Guidelines and Evaluation
Guidelines for The Project Planner
This is an invention exercise designed to map your research strategy. Rather than an essay, provide a concise response for each of the following prompts. Your total response should be approximately 600–700 words.
1. Context: Where is this happening? Define the “Territory” (Scholarly) or the “Problem Space” (Workplace). Be specific. Name the industry, institution, platform, population, or text type your research focuses on. “Workplaces are adopting new technologies” is a topic. “Large-scale residential property management companies managing maintenance workflows” is a context. A reader who knows nothing about your problem should finish this section with a clear picture of the terrain.
2. Significance: Why does this matter? Explain the value of this research to your specific community or stakeholders. Who benefits from this research? Who is affected if it doesn’t get done? Avoid generic claims — name specific communities, institutions, or populations and explain precisely what is at stake for them.
3. Exigence: What motivates this now? Identify the “Niche” or “Pain Point” in the present tense. Substantiate the urgency with at least one citation — a research study, industry report, policy document, or credible news source. Asserted urgency is not the same as documented urgency.
4. The Research Question: State your research question in one clear, concise sentence. Your question should open an investigation, not prescribe a solution. A question like “How can platforms be redesigned to protect children?” has already assumed the answer — it skips the diagnosis and jumps to the cure. Reframe it: “What design features of existing child-facing platforms fail to protect young users?” That’s a question research can actually answer. If your question contains “how can” or “what should,” ask yourself: what do I need to discover before I can answer that? That discovery is your research question.
5. Methodological Identity: Identify the community most interested in your research question: Creatives, Designers, Empiricists, Interpreters, Pragmatists, Scientists, and Scholars.
Choose one primary community — the one whose epistemological assumptions most directly guide your study. Naming multiple communities simultaneously means none of them is actually guiding your design. Note: Pragmatists are defined by their integration of multiple epistemological perspectives, not simply by the fact that their research addresses real-world problems. If you chose Pragmatists because your topic is practical, reconsider.
6. The Research Strategy: Select specific methods from the Methodological Toolkit below.
Don’t define your methods — design your study. Instead of explaining what interviews are, tell us who you would interview, what you would ask, and why. Instead of describing what corpus analysis does, tell us what corpus you would build and what patterns you would look for. The Protocol will ask you to operationalize these decisions — start making them here.

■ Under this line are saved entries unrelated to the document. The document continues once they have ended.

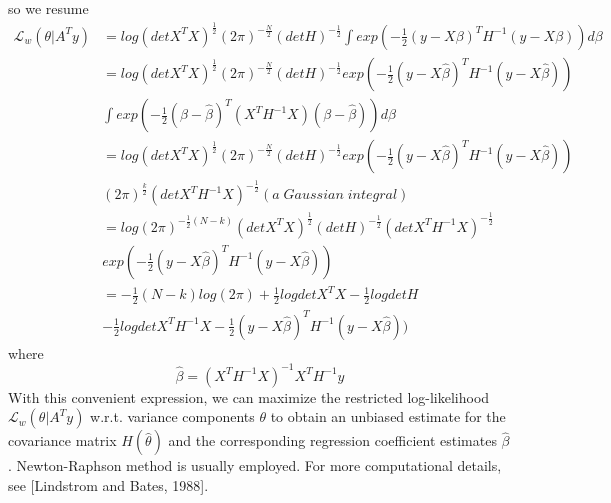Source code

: \documentclass[a4paper,11pt]{article}
\begin{document}
so we resume
\begin{equation}\label{eq:3} 
  \begin{split}
 {\mathcal{L}}_w (\theta| A^T y) &= log (det X^T X)^\frac{1}{2} (2\pi)^{-\frac{N}{2}}(det H)^{-\frac{1}{2}} \int exp (-\frac{1}{2}(y - X\beta)^T H^{-1} (y - X\beta))d\beta\\
                                        &= log (det X^T X)^\frac{1}{2} (2\pi)^{-\frac{N}{2}}(det H)^{-\frac{1}{2}} exp (-\frac{1}{2}(y - X\widehat{\beta})^T H^{-1} (y - X\widehat{\beta})) \\ &\int exp(-\frac{1}{2}(\beta - \widehat{\beta} )^T(X^T H^{-1} X)(\beta - \widehat{\beta}))d\beta \\
                                        &= log (det X^T X)^\frac{1}{2} (2\pi)^{-\frac{N}{2}}(det H)^{-\frac{1}{2}} exp (-\frac{1}{2}(y - X\widehat{\beta})^T H^{-1} (y - X\widehat{\beta})) \\ &(2\pi)^{\frac{k}{2}} (det X^T H^{-1} X)^{-\frac{1}{2}} (a \;Gaussian \;integral) \\
                                        &= log(2\pi)^{-\frac{1}{2}(N-k)}(det X^T X)^{\frac{1}{2}}(det H)^{-\frac{1}{2}} (det X^T H^{-1} X)^{-\frac{1}{2}} \\ &exp (-\frac{1}{2}(y - X\widehat{\beta})^T H^{-1} (y - X\widehat{\beta})) \\
                                        &= -\frac{1}{2}(N-k) log(2\pi) + \frac{1}{2} log det X^T X - \frac{1}{2} log det H \\ &-\frac{1}{2} log det X^T H^{-1} X  -\frac{1}{2}(y - X\widehat{\beta})^T H^{-1} (y - X\widehat{\beta}))
  \end{split}
\end{equation}
where 
\begin{equation}\label{eq:4} 
         \widehat{\beta} = (X^T H^{-1} X)^{-1} X^T H^{-1} y
\end{equation}
With this convenient expression, we can maximize the restricted log-likelihood$ {\mathcal{L}}_w (\theta| A^T y)$ w.r.t. variance components $\theta$ to obtain an unbiased estimate for the covariance matrix $H(\widehat{\theta})$ and the corresponding regression coefficient estimates  $\widehat{\beta}$. Newton-Raphson method is usually employed. For more computational details, see [Lindstrom
and Bates, 1988].
\end{document}
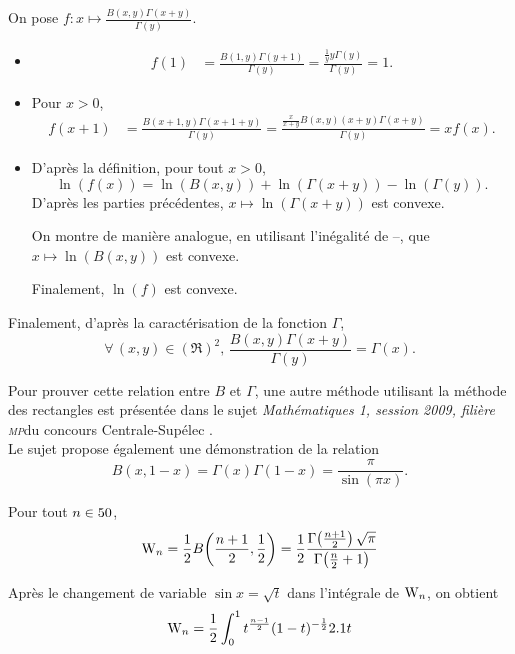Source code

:\begin{demo}
On pose $f : x \mapsto \frac{B(x, y) \Gamma(x + y)}{\Gamma(y)}$.
\begin{itemize}
\item
\begin{align*}
f(1)
&= \frac{B(1, y) \Gamma(y + 1)}{\Gamma(y)}
= \frac{\frac{1}{y} y \Gamma(y)}{\Gamma(y)}
= 1.
\end{align*}

\item Pour $x > 0$,
\begin{align*}
f(x + 1)
&= \frac{B(x + 1, y) \Gamma(x + 1 + y)}{\Gamma(y)}
= \frac{\frac{x}{x + y} B(x, y) (x + y) \Gamma(x + y)}{\Gamma(y)}
= x f(x).
\end{align*}

\item D'après la définition, pour tout $x > 0$,
\[
\ln(f(x)) = \ln(B(x, y)) + \ln(\Gamma(x + y)) - \ln(\Gamma(y)).
\]
D'après les parties précédentes, $x \mapsto \ln(\Gamma(x + y))$ est convexe.

On montre de manière analogue, en utilisant l'inégalité de --, que $x \mapsto \ln(B(x, y))$ est convexe.

Finalement, $\ln(f)$ est convexe.
\end{itemize}
Finalement, d'après la caractérisation de la fonction $\Gamma$,
\[
\forall\, (x, y) \in (\Re)^2,\,
\frac{B(x, y) \Gamma(x + y)}{\Gamma(y)} = \Gamma(x).
\]
\end{demo}

\begin{remarque}
Pour prouver cette relation entre $B$ et $\Gamma$, une autre méthode utilisant la méthode des rectangles est présentée dans le sujet \textsl{Mathématiques 1, session 2009, filière \textsc{mp}}du concours Centrale-Supélec \cite{cs_1_2009}. \\
Le sujet propose également une démonstration de la relation 
\[
B(x, 1 - x) = \Gamma(x) \Gamma(1 - x) = \frac{\pi}{\sin(\pi x)}.
\]
\end{remarque}


\begin{theo}{}
Pour tout $n \in 50$,
\[
\mathrm{W}_n = \frac{1}{2} B\mathopen{}\left(\frac{n+1}{2}, \frac{1}{2} \right) = \frac{1}{2} \frac{\Gamma\mathopen{}\left(\frac{n+1}{2}\right) \sqrt{\pi}}{\Gamma\mathopen{}\left(\frac{n}{2}+1\right)}
\]
\end{theo}

\begin{elemdemo}
Après le changement de variable $\sin x = \sqrt{t}$ dans l'intégrale de  $\mathrm{W}_n$, on obtient
\[
\mathrm{W}_n = \frac{1}{2} \int_0^1 t^{\frac{n-1}{2}} (1-t)^{-\frac{1}{2}} 2.1 t
\]
\end{elemdemo}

- Core: Research Methods | Informal Research Methods | Mixed Research Methods
- Creative & Design: Creative Methods | Design Research Methods | Design Thinking | Problem Scenarios | Venture Design
- Workplace & Venture: Business Model Canvas | Customer Discovery | Customer Personas | Problem Space, Solution Space | Problem Definition | Usability & User Experience Research
- Empirical: Empirical Research Methods | Qualitative Research Methods | Case Study | Interviews | Ethnography | Quantitative Research Methods | Survey Research
- Scholarly & Analytical: Scholarly Research Methods | Citation Analysis | Genre Analysis | Textual Analysis | Corpus Linguistic Analysis | Rhetorical Analysis | Rhetorical Analysis of Film | Rhetorical Analysis of Images | Rhetorical Analysis in the Real World
- Critical Lenses: Literary Criticism | Critical Disability Studies | Critical Race Theory | Feminist Criticism | LGBTQ + Criticism | Marxist Criticism | New Historicist Criticism | Post-Colonial Criticism | Post-Structuralist Criticism | Psychological Criticism | Reader-Response Criticism | Russian Formalism/New Criticism | Structuralist Criticism
- Other
7. Research Ethics
If your study involves human participants, familiarize yourself with the ethical responsibilities researchers have to the people they study. Review the following before writing your Protocol:
Note: if your research is workplace problem-solving within your own organization and not intended for publication, IRB review is typically not required. If you are designing a study intended to contribute to scholarly knowledge, consult your institution’s IRB process before collecting data.
Guidelines for the Selection Board Review
Post your Project Planner to the Discussion Forum. Act as a funding board: review your classmates’ planners and rank the best project planners 1 through 3.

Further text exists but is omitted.